De même, alors que Vladimir Poutine était omniprésent durant les JO de Sotchi, il est moins visible même s’il suit attentivement la compétition et surtout son organisation. A cette distance, plusieurs raisons. D’une part, il évite d’associer son image à celle d’une sélection nationale qui n’était pas promise, au départ, à un succès sportif. D’autre part, il évite, pour le moment, de personnaliser la compétition pour lui laisser produire tous ses effets positifs sur la « marque Russie ».

Florent Parmentier : Oui, la Russie souhaite à la fois être respectée comme une grande puissance (cherchant à se définir face à l’ « Occident », dont la définition a varié au cours du temps), mais aussi être vue comme un pays normal.

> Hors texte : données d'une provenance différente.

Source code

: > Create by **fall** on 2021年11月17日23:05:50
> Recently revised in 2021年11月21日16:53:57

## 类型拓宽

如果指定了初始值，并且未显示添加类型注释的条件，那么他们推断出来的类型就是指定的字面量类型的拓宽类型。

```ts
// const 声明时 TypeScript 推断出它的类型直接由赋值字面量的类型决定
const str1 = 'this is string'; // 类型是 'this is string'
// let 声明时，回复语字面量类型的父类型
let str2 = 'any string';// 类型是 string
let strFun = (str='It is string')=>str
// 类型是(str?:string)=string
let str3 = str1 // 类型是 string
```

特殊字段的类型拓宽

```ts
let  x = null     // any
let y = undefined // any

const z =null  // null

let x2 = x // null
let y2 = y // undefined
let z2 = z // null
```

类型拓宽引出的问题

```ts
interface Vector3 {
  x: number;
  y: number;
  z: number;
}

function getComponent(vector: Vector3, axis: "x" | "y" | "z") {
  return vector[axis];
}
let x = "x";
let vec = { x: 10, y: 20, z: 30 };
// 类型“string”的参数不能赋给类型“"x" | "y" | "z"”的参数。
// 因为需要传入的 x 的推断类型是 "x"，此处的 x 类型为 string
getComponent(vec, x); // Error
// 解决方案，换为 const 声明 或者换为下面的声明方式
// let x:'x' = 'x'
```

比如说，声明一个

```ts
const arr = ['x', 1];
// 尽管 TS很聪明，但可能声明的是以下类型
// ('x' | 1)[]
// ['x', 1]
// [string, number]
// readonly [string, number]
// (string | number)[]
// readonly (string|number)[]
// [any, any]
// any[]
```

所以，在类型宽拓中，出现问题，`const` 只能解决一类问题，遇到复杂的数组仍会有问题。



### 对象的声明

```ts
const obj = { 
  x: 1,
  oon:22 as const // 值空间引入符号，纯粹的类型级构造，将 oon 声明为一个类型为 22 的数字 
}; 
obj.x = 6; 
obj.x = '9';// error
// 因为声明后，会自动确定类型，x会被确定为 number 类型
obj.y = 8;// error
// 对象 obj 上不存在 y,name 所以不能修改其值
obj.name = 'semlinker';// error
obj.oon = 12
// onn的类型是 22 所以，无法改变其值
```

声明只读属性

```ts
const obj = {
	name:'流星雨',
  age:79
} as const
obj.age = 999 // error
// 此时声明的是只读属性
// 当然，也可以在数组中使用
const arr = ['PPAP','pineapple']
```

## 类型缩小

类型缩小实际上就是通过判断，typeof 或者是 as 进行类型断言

Un certain nombre de Russes considèrent par exemple l’affaire Skripal comme un piège tendu à la Russie, et de ce point de vue, la normalisation avance lentement. A côté des enjeux de politique étrangère et de puissance, ceux de développement économique ont récemment gagné en puissance.

Avec le quatrième mandat de Vladimir Poutine, plus orienté sur les enjeux économiques, les priorités vont progressivement changer. Une chose est sûre : quel que soit le destin de la ‘sbornaya’ (sélection russe) après sa qualific            ation pour les quarts de finales, le Président russe fera partie des vainqueurs.